### [Task goal]
Extract the full set of records, then give each one again exactly.

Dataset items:

━━━━━━━━━━━━━━━━━━━━━━━━━━━━━━

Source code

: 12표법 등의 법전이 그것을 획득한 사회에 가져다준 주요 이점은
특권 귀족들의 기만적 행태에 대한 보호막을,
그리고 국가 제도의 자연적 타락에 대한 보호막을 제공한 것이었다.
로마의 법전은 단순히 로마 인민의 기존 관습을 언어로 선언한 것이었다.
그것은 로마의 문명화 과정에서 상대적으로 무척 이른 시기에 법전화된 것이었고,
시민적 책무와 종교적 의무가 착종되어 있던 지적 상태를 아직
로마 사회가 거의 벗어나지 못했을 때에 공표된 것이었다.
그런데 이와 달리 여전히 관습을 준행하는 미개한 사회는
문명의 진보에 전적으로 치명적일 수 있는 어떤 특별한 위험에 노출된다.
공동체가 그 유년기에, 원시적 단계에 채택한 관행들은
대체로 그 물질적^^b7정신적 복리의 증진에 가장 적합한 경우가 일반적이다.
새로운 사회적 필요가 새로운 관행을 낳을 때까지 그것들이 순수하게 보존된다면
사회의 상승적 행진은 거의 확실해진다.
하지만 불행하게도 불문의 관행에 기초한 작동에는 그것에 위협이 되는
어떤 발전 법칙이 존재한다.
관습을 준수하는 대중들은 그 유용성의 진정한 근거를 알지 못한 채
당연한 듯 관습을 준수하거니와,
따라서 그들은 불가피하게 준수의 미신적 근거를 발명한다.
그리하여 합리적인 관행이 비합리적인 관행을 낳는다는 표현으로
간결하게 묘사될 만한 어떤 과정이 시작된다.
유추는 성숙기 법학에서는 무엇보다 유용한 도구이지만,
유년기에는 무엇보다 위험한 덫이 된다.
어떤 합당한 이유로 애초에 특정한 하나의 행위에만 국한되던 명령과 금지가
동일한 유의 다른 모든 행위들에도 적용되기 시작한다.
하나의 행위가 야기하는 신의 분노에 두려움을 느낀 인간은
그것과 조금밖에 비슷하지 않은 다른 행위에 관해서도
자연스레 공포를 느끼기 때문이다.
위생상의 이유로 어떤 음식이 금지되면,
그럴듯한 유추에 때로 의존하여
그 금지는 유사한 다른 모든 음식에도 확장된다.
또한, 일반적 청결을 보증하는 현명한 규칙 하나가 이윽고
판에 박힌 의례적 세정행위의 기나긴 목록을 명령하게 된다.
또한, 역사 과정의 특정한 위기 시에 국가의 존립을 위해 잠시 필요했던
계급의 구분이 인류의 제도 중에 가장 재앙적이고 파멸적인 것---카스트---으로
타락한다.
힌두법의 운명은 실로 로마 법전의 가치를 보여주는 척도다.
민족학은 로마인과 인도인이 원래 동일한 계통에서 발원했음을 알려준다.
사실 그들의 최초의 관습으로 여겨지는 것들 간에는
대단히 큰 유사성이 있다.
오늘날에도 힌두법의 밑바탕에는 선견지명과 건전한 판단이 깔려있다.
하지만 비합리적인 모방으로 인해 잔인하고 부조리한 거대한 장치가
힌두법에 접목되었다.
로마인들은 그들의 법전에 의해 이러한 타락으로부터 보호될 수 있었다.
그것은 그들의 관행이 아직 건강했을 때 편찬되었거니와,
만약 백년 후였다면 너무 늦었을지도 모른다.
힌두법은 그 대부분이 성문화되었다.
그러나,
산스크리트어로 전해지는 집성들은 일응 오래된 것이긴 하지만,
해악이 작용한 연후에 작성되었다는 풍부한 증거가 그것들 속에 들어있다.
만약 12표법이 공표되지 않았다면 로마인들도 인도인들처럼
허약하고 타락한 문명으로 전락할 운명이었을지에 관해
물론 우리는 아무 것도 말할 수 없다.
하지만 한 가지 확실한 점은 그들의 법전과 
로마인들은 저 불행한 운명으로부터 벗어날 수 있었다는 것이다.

━━━━━━━━━━━━━━━━━━━━━━━━━━━━━━

### [Result for this task]
Source code

: 12표법 등의 법전이 그것을 획득한 사회에 가져다준 주요 이점은
특권 귀족들의 기만적 행태에 대한 보호막을,
그리고 국가 제도의 자연적 타락에 대한 보호막을 제공한 것이었다.
로마의 법전은 단순히 로마 인민의 기존 관습을 언어로 선언한 것이었다.
그것은 로마의 문명화 과정에서 상대적으로 무척 이른 시기에 법전화된 것이었고,
시민적 책무와 종교적 의무가 착종되어 있던 지적 상태를 아직
로마 사회가 거의 벗어나지 못했을 때에 공표된 것이었다.
그런데 이와 달리 여전히 관습을 준행하는 미개한 사회는
문명의 진보에 전적으로 치명적일 수 있는 어떤 특별한 위험에 노출된다.
공동체가 그 유년기에, 원시적 단계에 채택한 관행들은
대체로 그 물질적^^b7정신적 복리의 증진에 가장 적합한 경우가 일반적이다.
새로운 사회적 필요가 새로운 관행을 낳을 때까지 그것들이 순수하게 보존된다면
사회의 상승적 행진은 거의 확실해진다.
하지만 불행하게도 불문의 관행에 기초한 작동에는 그것에 위협이 되는
어떤 발전 법칙이 존재한다.
관습을 준수하는 대중들은 그 유용성의 진정한 근거를 알지 못한 채
당연한 듯 관습을 준수하거니와,
따라서 그들은 불가피하게 준수의 미신적 근거를 발명한다.
그리하여 합리적인 관행이 비합리적인 관행을 낳는다는 표현으로
간결하게 묘사될 만한 어떤 과정이 시작된다.
유추는 성숙기 법학에서는 무엇보다 유용한 도구이지만,
유년기에는 무엇보다 위험한 덫이 된다.
어떤 합당한 이유로 애초에 특정한 하나의 행위에만 국한되던 명령과 금지가
동일한 유의 다른 모든 행위들에도 적용되기 시작한다.
하나의 행위가 야기하는 신의 분노에 두려움을 느낀 인간은
그것과 조금밖에 비슷하지 않은 다른 행위에 관해서도
자연스레 공포를 느끼기 때문이다.
위생상의 이유로 어떤 음식이 금지되면,
그럴듯한 유추에 때로 의존하여
그 금지는 유사한 다른 모든 음식에도 확장된다.
또한, 일반적 청결을 보증하는 현명한 규칙 하나가 이윽고
판에 박힌 의례적 세정행위의 기나긴 목록을 명령하게 된다.
또한, 역사 과정의 특정한 위기 시에 국가의 존립을 위해 잠시 필요했던
계급의 구분이 인류의 제도 중에 가장 재앙적이고 파멸적인 것---카스트---으로
타락한다.
힌두법의 운명은 실로 로마 법전의 가치를 보여주는 척도다.
민족학은 로마인과 인도인이 원래 동일한 계통에서 발원했음을 알려준다.
사실 그들의 최초의 관습으로 여겨지는 것들 간에는
대단히 큰 유사성이 있다.
오늘날에도 힌두법의 밑바탕에는 선견지명과 건전한 판단이 깔려있다.
하지만 비합리적인 모방으로 인해 잔인하고 부조리한 거대한 장치가
힌두법에 접목되었다.
로마인들은 그들의 법전에 의해 이러한 타락으로부터 보호될 수 있었다.
그것은 그들의 관행이 아직 건강했을 때 편찬되었거니와,
만약 백년 후였다면 너무 늦었을지도 모른다.
힌두법은 그 대부분이 성문화되었다.
그러나,
산스크리트어로 전해지는 집성들은 일응 오래된 것이긴 하지만,
해악이 작용한 연후에 작성되었다는 풍부한 증거가 그것들 속에 들어있다.
만약 12표법이 공표되지 않았다면 로마인들도 인도인들처럼
허약하고 타락한 문명으로 전락할 운명이었을지에 관해
물론 우리는 아무 것도 말할 수 없다.
하지만 한 가지 확실한 점은 그들의 법전과 
로마인들은 저 불행한 운명으로부터 벗어날 수 있었다는 것이다.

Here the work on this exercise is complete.